Obviously, while the correlation is imperfect, it is still relatively strong (r(swim, bike) and r(bike, run) are both around .75, while r(swim, run) ~ .5), so if you're a fast cyclist you tend to be a fast runner and a fast swimmer. Fast people are fast, no surprise. The thing that mostly determines bike time on the Ironman Kona course is power to aerodynamic drag (since the course is pretty flat and usually pretty windy). On the other hand, the thing that mostly determines run time is power to weight. The commonality is power: power while biking is related to power while running. Likewise, power while biking or running must be related to power while swimming. However, this is for a selected group of athletes: those who qualified for the Ironman Championships and finished all three legs in one day. I am more interested in "stand alone" events.
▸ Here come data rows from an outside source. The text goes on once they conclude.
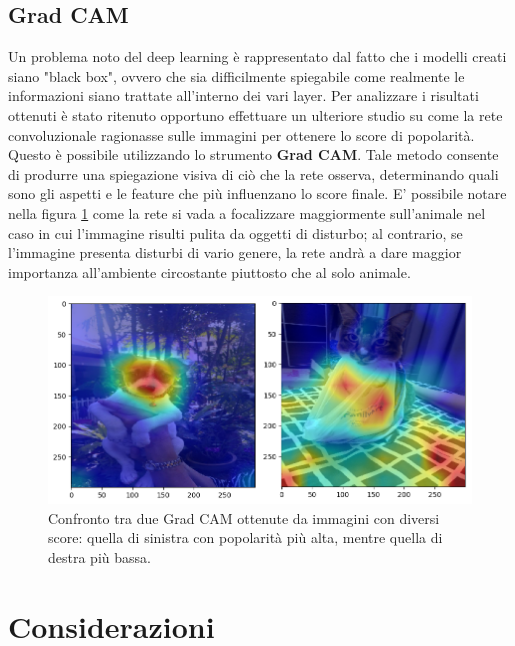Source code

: \subsection{Grad CAM}

Un problema noto del deep learning è rappresentato dal fatto che i modelli creati siano "black box", ovvero che sia difficilmente spiegabile come realmente le informazioni siano trattate all'interno dei vari layer. Per analizzare i risultati ottenuti è stato ritenuto opportuno effettuare un ulteriore studio su come la rete convoluzionale ragionasse sulle immagini per ottenere lo score di popolarità. Questo è possibile utilizzando lo strumento \textbf{Grad CAM}\cite{2019}. Tale metodo consente di produrre una spiegazione visiva di ciò che la rete osserva, determinando quali sono gli aspetti e le feature che più influenzano lo score finale. E' possibile notare nella figura \ref{fig:grad-cam} come la rete si vada a focalizzare maggiormente sull'animale nel caso in cui l'immagine risulti pulita da oggetti di disturbo; al contrario, se l'immagine presenta disturbi di vario genere, la rete andrà a dare maggior importanza all'ambiente circostante piuttosto che al solo animale.

\vspace{1cm}

\begin{figure}[h]
        \centering
        \includegraphics[scale=0.6]{Plot/GRAD-CAM.png}
        \caption{Confronto tra due Grad CAM ottenute da immagini con diversi score: quella di sinistra con popolarità più alta, mentre quella di destra più bassa.}
        \label{fig:grad-cam}
\end{figure}
    


\section{Considerazioni}

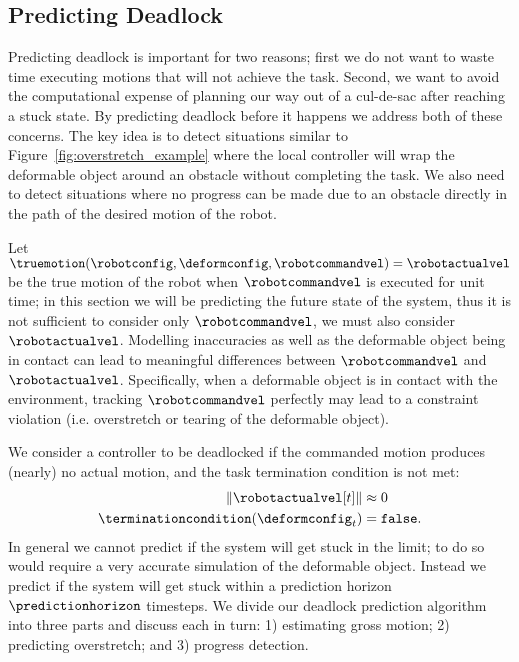 \subsection{Predicting Deadlock}
\label{sec:predicting_deadlock}



Predicting deadlock is important for two reasons; first we do not want to waste time executing motions that will not achieve the task. Second, we want to avoid the computational expense of planning our way out of a cul-de-sac after reaching a stuck state. By predicting deadlock before it happens we address both of these concerns. The key idea is to detect situations similar to Figure~\ref{fig:overstretch_example} where the local controller will wrap the deformable object around an obstacle without completing the task. We also need to detect situations where no progress can be made due to an obstacle directly in the path of the desired motion of the robot.



Let $\truemotion(\robotconfig, \deformconfig, \robotcommandvel) = \robotactualvel$ be the true motion of the robot when $\robotcommandvel$ is executed for unit time; in this section we will be predicting the future state of the system, thus it is not sufficient to consider only $\robotcommandvel$, we must also consider $\robotactualvel$.  Modelling inaccuracies as well as the deformable object being in contact can lead to meaningful differences between $\robotcommandvel$ and $\robotactualvel$. Specifically, when a deformable object is in contact with the environment, tracking $\robotcommandvel$ perfectly may lead to a constraint violation (i.e. overstretch or tearing of the deformable object).

We consider a controller to be deadlocked if the commanded motion produces (nearly) no actual motion, and the task termination condition is not met:
\begin{equation}
    \begin{split}
        \| \robotactualvel[t] \|               &\approx 0 \\
        \terminationcondition(\deformconfig_t) &= \texttt{false}.
        \label{eqn:stuck}
    \end{split}
\end{equation}
In general we cannot predict if the system will get stuck in the limit; to do so would require a very accurate simulation of the deformable object. Instead we predict if the system will get stuck within a prediction horizon $\predictionhorizon$ timesteps. We divide our deadlock prediction algorithm into three parts and discuss each in turn: 1) estimating gross motion; 2) predicting overstretch; and 3) progress detection.



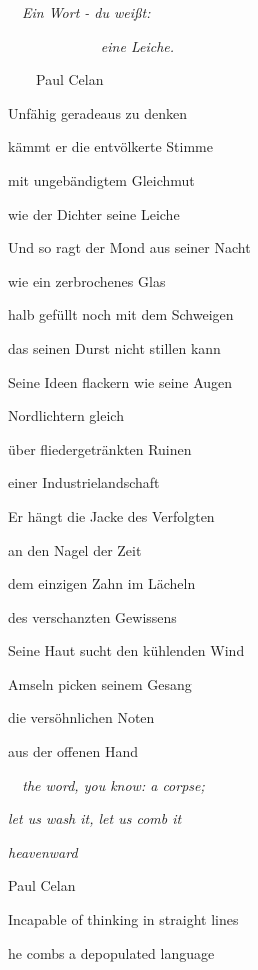 \documentclass[a4paper]{article}
\begin{document}
\bigskip

\ \  \textit{Ein Wort - du weißt:}

\textit{\ \ \ \ \ \ \ \ \ \ \ \ }\ \textit{eine Leiche.}

\ \ \ \  Paul Celan


\bigskip

Unfähig geradeaus zu denken

kämmt er die entvölkerte Stimme

mit ungebändigtem Gleichmut 

wie der Dichter seine Leiche


\bigskip

Und so ragt der Mond aus seiner Nacht

wie ein zerbrochenes Glas

halb gefüllt noch mit dem Schweigen

das seinen Durst nicht stillen kann


\bigskip

Seine Ideen flackern wie seine Augen

Nordlichtern gleich

über fliedergetränkten Ruinen

einer Industrielandschaft


\bigskip

Er hängt die Jacke des Verfolgten

an den Nagel der Zeit

dem einzigen Zahn im Lächeln

des verschanzten Gewissens


\bigskip

Seine Haut sucht den kühlenden Wind

Amseln picken seinem Gesang

die versöhnlichen Noten

aus der offenen Hand


\bigskip



\bigskip

{\itshape
\ \ the word, you know: a corpse;}

{\itshape
let us wash it, let us comb it}

\textit{heavenward} 

Paul Celan


\bigskip

Incapable of thinking in straight lines

he combs a depopulated language 
\end{document}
We have bicycle power meters that tell us power output while cycling, and a rule of thumb that tells us that on firm flat ground runners expend around 1 kcal/kg/km. Although there is a fair amount of variation in running economy, that latter rule of thumb combined with an estimated gross efficiency of .239 can give us a new rule of thumb that relates running speed to power: running speed in meters/sec is roughly equivalent to watts/kg.
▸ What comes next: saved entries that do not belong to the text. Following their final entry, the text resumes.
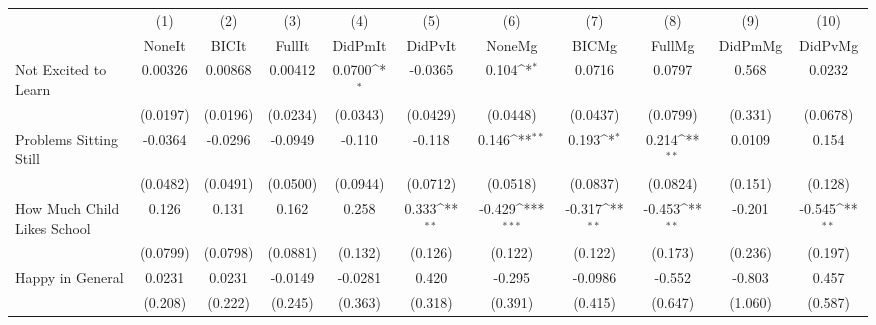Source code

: {
\def\sym#1{\ifmmode^{#1}\else\(^{#1}\)\fi}
\begin{tabular}{l*{10}{c}}
\toprule
            &\multicolumn{1}{c}{(1)}&\multicolumn{1}{c}{(2)}&\multicolumn{1}{c}{(3)}&\multicolumn{1}{c}{(4)}&\multicolumn{1}{c}{(5)}&\multicolumn{1}{c}{(6)}&\multicolumn{1}{c}{(7)}&\multicolumn{1}{c}{(8)}&\multicolumn{1}{c}{(9)}&\multicolumn{1}{c}{(10)}\\
            &\multicolumn{1}{c}{NoneIt}&\multicolumn{1}{c}{BICIt}&\multicolumn{1}{c}{FullIt}&\multicolumn{1}{c}{DidPmIt}&\multicolumn{1}{c}{DidPvIt}&\multicolumn{1}{c}{NoneMg}&\multicolumn{1}{c}{BICMg}&\multicolumn{1}{c}{FullMg}&\multicolumn{1}{c}{DidPmMg}&\multicolumn{1}{c}{DidPvMg}\\
\midrule
Not Excited to Learn&     0.00326         &     0.00868         &     0.00412         &      0.0700\sym{*}  &     -0.0365         &       0.104\sym{*}  &      0.0716         &      0.0797         &       0.568         &      0.0232         \\
            &    (0.0197)         &    (0.0196)         &    (0.0234)         &    (0.0343)         &    (0.0429)         &    (0.0448)         &    (0.0437)         &    (0.0799)         &     (0.331)         &    (0.0678)         \\
\addlinespace
Problems Sitting Still&     -0.0364         &     -0.0296         &     -0.0949         &      -0.110         &      -0.118         &       0.146\sym{**} &       0.193\sym{*}  &       0.214\sym{**} &      0.0109         &       0.154         \\
            &    (0.0482)         &    (0.0491)         &    (0.0500)         &    (0.0944)         &    (0.0712)         &    (0.0518)         &    (0.0837)         &    (0.0824)         &     (0.151)         &     (0.128)         \\
\addlinespace
How Much Child Likes School&       0.126         &       0.131         &       0.162         &       0.258         &       0.333\sym{**} &      -0.429\sym{***}&      -0.317\sym{**} &      -0.453\sym{**} &      -0.201         &      -0.545\sym{**} \\
            &    (0.0799)         &    (0.0798)         &    (0.0881)         &     (0.132)         &     (0.126)         &     (0.122)         &     (0.122)         &     (0.173)         &     (0.236)         &     (0.197)         \\
\addlinespace
Happy in General&      0.0231         &      0.0231         &     -0.0149         &     -0.0281         &       0.420         &      -0.295         &     -0.0986         &      -0.552         &      -0.803         &       0.457         \\
            &     (0.208)         &     (0.222)         &     (0.245)         &     (0.363)         &     (0.318)         &     (0.391)         &     (0.415)         &     (0.647)         &     (1.060)         &     (0.587)         \\
\bottomrule
\end{tabular}
}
My question is this: is there an equivalent rule of thumb that would give an estimate of power while swimming? I understand that there is much more room for variation in swimming economy than in running economy -- I'm just looking for a rule of thumb.
Update: McArdle, Katch, and Katch (2005, "Essentials of exercise physiology", 3rd ed.) claim that there is a fair amount of variation in energy expenditure among swimmers, and that it depends on skill level, sex, and type of stroke (breaststroke requires the most energy expenditure while the crawl requires the least). They claim that sex matters because females tend to be more buoyant than males and their mass distribution is different so they tend to swim "flatter" in the water and thus have less hydrodynamic drag. Even with all these caveats, they claim "it takes about four times more energy to swim than to run the same distance. In contrast to running, a swimmer must expend considerable energy to maintain buoyancy and overcome the various drag forces that impede movement."
In addition, Barbosa et al. (2006, "Evaluation of energy expenditure in competitive swimming strokes", Intl J Sports Med 27:894-899) show a couple of regressions that show the relationship between swimming speed and energy expenditure for a group of elite "international level" swimmers. I am looking for the relationship between power and swimming speed (or a similar metric) for not-quite-so-elite swimmers.